Source texts of formatted documents
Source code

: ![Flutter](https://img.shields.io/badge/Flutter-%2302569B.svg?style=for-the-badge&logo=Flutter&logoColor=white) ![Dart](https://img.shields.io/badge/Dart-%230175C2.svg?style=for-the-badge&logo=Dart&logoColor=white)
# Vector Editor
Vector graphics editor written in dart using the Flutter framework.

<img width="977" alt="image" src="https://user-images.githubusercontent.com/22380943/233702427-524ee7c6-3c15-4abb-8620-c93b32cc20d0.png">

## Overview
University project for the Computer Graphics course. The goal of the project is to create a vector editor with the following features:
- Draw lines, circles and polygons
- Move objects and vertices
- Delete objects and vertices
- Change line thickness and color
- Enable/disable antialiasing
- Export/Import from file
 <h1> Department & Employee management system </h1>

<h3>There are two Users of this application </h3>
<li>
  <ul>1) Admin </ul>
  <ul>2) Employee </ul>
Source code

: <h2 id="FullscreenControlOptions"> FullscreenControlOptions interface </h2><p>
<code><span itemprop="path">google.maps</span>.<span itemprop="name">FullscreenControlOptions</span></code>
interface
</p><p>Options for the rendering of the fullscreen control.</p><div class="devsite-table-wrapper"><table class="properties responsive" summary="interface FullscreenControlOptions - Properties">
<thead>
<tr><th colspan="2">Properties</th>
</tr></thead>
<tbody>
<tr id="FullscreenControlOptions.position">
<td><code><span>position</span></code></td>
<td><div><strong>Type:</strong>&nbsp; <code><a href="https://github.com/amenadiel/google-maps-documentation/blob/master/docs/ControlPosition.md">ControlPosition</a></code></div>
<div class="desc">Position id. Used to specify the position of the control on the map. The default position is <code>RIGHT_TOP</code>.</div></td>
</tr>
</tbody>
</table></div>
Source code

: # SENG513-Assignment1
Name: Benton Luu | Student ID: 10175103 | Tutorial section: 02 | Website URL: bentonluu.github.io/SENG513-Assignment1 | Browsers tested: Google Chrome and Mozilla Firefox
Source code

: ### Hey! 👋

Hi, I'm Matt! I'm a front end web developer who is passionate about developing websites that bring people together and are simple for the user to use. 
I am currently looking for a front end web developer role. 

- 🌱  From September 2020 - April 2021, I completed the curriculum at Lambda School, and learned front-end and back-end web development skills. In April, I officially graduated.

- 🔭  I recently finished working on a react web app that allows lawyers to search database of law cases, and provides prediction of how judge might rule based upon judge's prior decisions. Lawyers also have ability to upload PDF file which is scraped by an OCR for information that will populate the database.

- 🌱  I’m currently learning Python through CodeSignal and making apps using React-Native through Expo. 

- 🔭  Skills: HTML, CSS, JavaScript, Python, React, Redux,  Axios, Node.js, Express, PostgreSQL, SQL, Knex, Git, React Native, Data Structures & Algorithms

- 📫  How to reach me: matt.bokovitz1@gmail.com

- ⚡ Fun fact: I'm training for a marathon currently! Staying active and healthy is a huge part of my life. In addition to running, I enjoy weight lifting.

-- TASK DETAILS --
What is needed is every line of the records above that contains the word "objects".

-- SOLVED PROBLEM --
- Move objects and vertices
- Delete objects and vertices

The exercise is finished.